# Exercise details:
If a line in the data below contains "model", copy it.

Saved entries
[Start of section]

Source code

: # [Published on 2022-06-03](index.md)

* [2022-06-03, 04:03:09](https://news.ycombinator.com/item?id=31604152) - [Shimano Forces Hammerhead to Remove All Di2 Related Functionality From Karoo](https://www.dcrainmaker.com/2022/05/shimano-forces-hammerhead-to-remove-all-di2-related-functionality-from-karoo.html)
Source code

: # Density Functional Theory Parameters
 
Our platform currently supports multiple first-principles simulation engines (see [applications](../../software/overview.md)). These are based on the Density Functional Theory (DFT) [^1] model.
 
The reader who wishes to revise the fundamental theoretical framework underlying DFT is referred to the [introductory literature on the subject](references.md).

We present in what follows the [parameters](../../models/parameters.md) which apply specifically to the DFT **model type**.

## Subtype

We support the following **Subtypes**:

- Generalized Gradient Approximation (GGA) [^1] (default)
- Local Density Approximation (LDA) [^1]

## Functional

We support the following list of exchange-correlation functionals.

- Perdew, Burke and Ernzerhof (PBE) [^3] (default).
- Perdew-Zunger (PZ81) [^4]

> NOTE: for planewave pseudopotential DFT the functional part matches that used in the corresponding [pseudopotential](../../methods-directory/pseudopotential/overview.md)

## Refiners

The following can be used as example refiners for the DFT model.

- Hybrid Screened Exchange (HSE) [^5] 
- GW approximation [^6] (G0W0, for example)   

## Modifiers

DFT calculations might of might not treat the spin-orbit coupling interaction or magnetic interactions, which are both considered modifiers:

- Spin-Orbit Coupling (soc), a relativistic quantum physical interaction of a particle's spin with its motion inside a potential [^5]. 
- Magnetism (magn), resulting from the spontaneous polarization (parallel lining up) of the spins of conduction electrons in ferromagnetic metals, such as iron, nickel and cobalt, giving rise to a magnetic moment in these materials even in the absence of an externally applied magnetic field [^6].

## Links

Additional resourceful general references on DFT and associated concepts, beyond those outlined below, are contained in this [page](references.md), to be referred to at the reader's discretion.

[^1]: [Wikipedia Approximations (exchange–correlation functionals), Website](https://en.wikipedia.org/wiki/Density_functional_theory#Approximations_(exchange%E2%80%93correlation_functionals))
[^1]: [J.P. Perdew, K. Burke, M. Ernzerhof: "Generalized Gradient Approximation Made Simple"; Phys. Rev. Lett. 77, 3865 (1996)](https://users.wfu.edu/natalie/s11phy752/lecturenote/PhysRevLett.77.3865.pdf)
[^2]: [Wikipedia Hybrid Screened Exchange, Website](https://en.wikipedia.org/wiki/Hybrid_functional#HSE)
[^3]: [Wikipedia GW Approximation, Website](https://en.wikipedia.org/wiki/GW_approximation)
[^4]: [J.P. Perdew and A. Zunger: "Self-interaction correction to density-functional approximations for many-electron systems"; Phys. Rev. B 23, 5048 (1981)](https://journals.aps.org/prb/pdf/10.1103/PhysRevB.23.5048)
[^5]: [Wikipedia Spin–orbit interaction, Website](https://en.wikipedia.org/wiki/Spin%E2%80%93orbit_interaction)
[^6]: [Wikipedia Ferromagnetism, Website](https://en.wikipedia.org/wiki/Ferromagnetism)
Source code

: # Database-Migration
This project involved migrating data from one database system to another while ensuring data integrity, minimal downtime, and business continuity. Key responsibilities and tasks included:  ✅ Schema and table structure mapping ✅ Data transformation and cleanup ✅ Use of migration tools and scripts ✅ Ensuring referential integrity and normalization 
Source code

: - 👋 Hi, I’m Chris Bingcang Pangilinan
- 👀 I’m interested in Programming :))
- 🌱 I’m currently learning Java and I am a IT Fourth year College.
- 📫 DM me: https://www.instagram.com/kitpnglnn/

[End of section]

# Written answer:
Our platform currently supports multiple first-principles simulation engines (see [applications](../../software/overview.md)). These are based on the Density Functional Theory (DFT) [^1] model.
We present in what follows the [parameters](../../models/parameters.md) which apply specifically to the DFT **model type**.
The following can be used as example refiners for the DFT model.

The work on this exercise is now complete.